Kissinger granted a rare interview to “The Avoidable War,” a four-part TV series, alongside other former Nixon officials, such as Deputy National Security Advisor Brent Scowcroft and White House Counsel Leonard Garment, who passed away recently.
Kissinger and Scowcroft made what is likely their first-ever public reference to rumors – which have never been confirmed – that some Israeli government and military officials were mulling a nuclear strike, or at least a show of force, as desperation ran high in the early stages of the war. The two officials have essentially dispelled the long-held myth whereby Israel raised the alert of its surface-to-surface missiles – those that according to this version would be armed with unconventional warheads – so that it would be captured by U.S. satellites, reported to Moscow and from there to Cairo and Damascus, in the hope that they would order their armies to halt their advance.
Over the past 40 years, this tantalizing thesis was put forward by many publications, some of which drew on the testimonies of participants on the margins of military and political decision-making forums. However, Kissinger and Scowcroft, virtually the most authoritative members of Nixon’s national security team, debunk it outright. Whatever happened in Israel, they said, had had no impact on them, and thus on nobody else down the chain.
Tuesday, October 9 – three days into the war – was probably the lowest point of despair for the Israeli leadership, as evidenced by Prime Minister Golda Meir’s request to fly to Washington for an hour-long meeting with Nixon. In the documentary, produced and directed by Amit Goren and scheduled to be shown on Hot Channel 8 next week and on Channel 1 the following week, Kissinger was asked: “There was also talk of some other desperate moves or suggestions by some in the Israeli leadership, to take out their ultimate weapon, at least for show. Were you aware of such a signal?” The answer, said the 90-year-old grand master of 20th century diplomacy, was no.
”Did the Israelis on October 9 become so desperate that they threatened to employ or display ultimate weapons?” continued Kissinger. “If they did, it never came to my attention, and I never received nor did Nixon receive, and I suppose anybody in our government received, any indication that this was being contemplated or that it was shown, and we would not have, we would have been very opposed to it. But that issue never arose, and was never discussed with us.”
Asked whether such action would have been contrary to the understanding Nixon and he had reached with Meir and then Israeli Ambassador Yitzhak Rabin in September 1969 to refrain from proclaiming Israel’s nuclear status, Kissinger refused to go into details in regard to that understanding, which has been made public in declassified documents but never officially confirmed by either government. ”It certainly would have been contrary to what Israel understood our view to be on this matter. But the issue never arose. It was never discussed directly or indirectly,” he said.
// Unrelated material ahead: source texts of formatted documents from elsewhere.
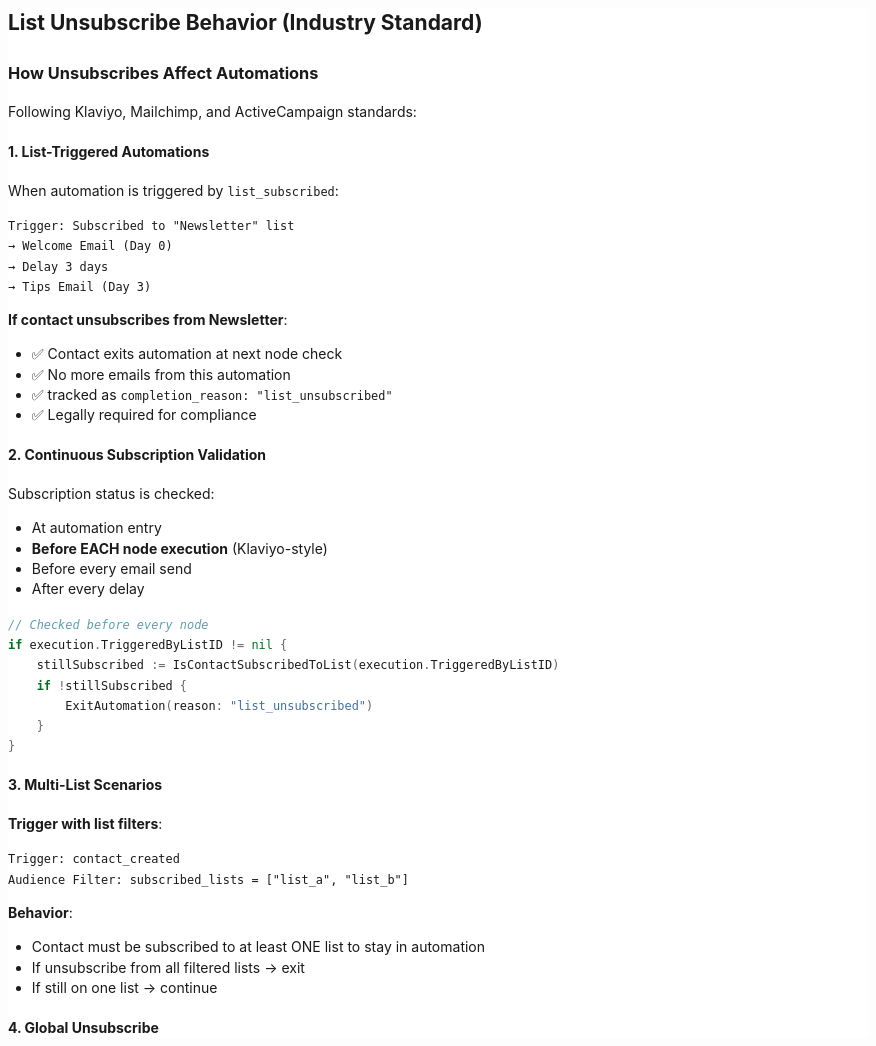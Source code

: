 ## List Unsubscribe Behavior (Industry Standard)

### How Unsubscribes Affect Automations

Following Klaviyo, Mailchimp, and ActiveCampaign standards:

#### 1. **List-Triggered Automations**

When automation is triggered by `list_subscribed`:

```
Trigger: Subscribed to "Newsletter" list
→ Welcome Email (Day 0)
→ Delay 3 days
→ Tips Email (Day 3)
```

**If contact unsubscribes from Newsletter**:
- ✅ Contact exits automation at next node check
- ✅ No more emails from this automation
- ✅ tracked as `completion_reason: "list_unsubscribed"`
- ✅ Legally required for compliance

#### 2. **Continuous Subscription Validation**

Subscription status is checked:
- At automation entry
- **Before EACH node execution** (Klaviyo-style)
- Before every email send
- After every delay

```go
// Checked before every node
if execution.TriggeredByListID != nil {
    stillSubscribed := IsContactSubscribedToList(execution.TriggeredByListID)
    if !stillSubscribed {
        ExitAutomation(reason: "list_unsubscribed")
    }
}
```

#### 3. **Multi-List Scenarios**

**Trigger with list filters**:
```
Trigger: contact_created
Audience Filter: subscribed_lists = ["list_a", "list_b"]
```

**Behavior**:
- Contact must be subscribed to at least ONE list to stay in automation
- If unsubscribe from all filtered lists → exit
- If still on one list → continue

#### 4. **Global Unsubscribe**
When his associate and close confidant Scowcroft was asked about the reports that some high-ranking officers around then Defense Minister Moshe Dayan became so desperate that they considered using Israel’s doomsday weapon, the retired United States Air Force general responded, “It would not surprise me, that would be a logical line of thinking for defense officials, but as far as I know we were never privy to any information that that had been a consideration. We did not do anything out of fear that that would happen, to my mind.”.